What to produce:
Only the lines holding "Spear" are wanted. Copy every one from the records below.

Working data:
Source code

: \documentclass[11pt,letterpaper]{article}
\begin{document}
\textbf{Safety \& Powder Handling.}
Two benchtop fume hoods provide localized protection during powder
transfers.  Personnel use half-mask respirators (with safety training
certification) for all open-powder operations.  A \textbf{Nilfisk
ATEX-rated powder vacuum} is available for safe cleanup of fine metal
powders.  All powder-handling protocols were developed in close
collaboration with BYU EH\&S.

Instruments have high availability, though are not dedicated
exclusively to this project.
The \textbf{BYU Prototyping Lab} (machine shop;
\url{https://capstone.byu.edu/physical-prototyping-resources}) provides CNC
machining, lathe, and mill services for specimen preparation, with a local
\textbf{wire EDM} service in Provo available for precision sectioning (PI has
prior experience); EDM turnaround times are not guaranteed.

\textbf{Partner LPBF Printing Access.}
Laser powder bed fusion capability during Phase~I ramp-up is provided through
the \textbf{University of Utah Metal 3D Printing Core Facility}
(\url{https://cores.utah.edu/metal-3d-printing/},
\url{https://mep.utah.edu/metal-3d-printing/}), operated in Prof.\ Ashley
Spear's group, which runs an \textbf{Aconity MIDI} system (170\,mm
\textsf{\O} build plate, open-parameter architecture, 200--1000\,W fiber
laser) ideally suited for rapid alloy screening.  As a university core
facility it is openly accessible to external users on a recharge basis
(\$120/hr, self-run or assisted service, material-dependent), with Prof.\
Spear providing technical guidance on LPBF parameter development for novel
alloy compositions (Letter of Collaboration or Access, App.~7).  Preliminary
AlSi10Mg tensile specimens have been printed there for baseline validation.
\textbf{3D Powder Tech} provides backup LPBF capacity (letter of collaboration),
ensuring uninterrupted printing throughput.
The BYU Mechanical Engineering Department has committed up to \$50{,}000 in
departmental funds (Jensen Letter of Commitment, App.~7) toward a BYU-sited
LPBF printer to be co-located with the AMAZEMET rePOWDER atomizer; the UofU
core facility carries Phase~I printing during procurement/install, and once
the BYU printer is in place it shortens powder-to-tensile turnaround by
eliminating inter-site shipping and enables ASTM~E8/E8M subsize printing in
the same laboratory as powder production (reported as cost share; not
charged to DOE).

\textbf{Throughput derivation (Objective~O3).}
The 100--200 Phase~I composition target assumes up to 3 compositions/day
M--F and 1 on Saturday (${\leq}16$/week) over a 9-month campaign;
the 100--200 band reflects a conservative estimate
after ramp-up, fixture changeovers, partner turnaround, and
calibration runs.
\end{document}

Response:
Spear's group, which runs an \textbf{Aconity MIDI} system (170\,mm
Spear providing technical guidance on LPBF parameter development for novel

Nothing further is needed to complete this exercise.